Since performance is critical and because there will be 16-32 simultaneous readers of the data, we thought we'd replace the old /dev based interface to the code with a shared-memory model that would allow clients to directly search the tables rather than querying the daemon directly.
The question is - what's the best way to do that? I could use shm_open() directly, but that would probably require me to devise my own record locking and even, possibly, an ISAM data structure for the shared memory.

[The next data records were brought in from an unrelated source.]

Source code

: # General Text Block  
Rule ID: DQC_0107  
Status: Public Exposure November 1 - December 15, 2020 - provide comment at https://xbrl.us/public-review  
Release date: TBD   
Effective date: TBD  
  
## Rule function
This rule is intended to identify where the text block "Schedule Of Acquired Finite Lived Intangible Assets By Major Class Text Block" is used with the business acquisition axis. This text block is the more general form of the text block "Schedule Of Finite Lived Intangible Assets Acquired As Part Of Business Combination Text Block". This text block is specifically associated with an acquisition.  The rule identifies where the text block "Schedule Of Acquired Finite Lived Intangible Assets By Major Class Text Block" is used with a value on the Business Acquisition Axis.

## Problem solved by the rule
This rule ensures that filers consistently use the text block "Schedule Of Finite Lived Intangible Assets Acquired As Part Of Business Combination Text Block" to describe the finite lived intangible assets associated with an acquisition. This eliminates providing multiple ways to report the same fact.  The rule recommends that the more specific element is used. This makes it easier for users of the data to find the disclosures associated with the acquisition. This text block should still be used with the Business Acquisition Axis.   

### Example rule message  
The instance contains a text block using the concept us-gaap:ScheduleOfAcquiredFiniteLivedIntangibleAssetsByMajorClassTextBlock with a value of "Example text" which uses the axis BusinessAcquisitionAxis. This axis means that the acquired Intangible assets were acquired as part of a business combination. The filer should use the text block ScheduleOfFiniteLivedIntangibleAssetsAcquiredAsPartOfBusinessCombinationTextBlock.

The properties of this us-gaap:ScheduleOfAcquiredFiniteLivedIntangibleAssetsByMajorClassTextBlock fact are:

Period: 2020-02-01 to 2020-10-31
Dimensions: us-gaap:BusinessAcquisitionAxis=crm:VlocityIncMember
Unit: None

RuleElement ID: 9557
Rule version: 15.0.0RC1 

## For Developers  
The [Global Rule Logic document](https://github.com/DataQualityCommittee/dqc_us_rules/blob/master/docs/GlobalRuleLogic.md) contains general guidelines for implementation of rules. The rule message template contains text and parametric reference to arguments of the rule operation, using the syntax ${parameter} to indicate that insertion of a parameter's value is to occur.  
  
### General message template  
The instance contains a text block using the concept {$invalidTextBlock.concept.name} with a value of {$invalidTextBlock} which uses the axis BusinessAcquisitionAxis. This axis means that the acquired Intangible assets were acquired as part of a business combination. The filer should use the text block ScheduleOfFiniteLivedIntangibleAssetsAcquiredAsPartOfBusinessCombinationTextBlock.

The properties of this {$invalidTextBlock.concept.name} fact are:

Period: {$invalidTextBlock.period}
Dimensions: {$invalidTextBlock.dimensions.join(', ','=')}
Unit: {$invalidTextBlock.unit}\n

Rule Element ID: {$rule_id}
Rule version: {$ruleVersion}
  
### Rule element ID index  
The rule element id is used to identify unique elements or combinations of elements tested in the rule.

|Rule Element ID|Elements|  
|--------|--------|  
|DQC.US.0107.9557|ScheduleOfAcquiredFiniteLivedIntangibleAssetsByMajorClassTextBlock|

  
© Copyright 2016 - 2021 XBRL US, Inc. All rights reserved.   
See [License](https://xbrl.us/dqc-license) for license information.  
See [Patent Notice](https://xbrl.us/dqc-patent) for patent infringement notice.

Rather than writing my own code to re-visit the 1970s, is there a high-performance shared memory API that provides a hash based lookup mechanism? The data is completely numeric, the search keys are fixed-length bit fields that may be 8, 16, or 32 bytes long.
This is something i've wanted to write for some time, but there's always some more pressing thing to do...
still, for most of the usecases of a shared key-data RAM store, memcached would be the simplest answer.
In your case, it looks like it's lower-level, so it memcached, fast as it is, might not be the best answer. I'd try Judy Arrays on a shmem block. They're really fast, so even if you wrap the access with a simplistic lock, you'd still get high performance access.
For more complex tasks, I'd search about lock-free structures (some links: 1, 2, 3,4). I even wrote one some time ago, with hopes of integrating it in a Lua kernel, but it proved really hard to keep with the existing implementation. Still, it might interest you.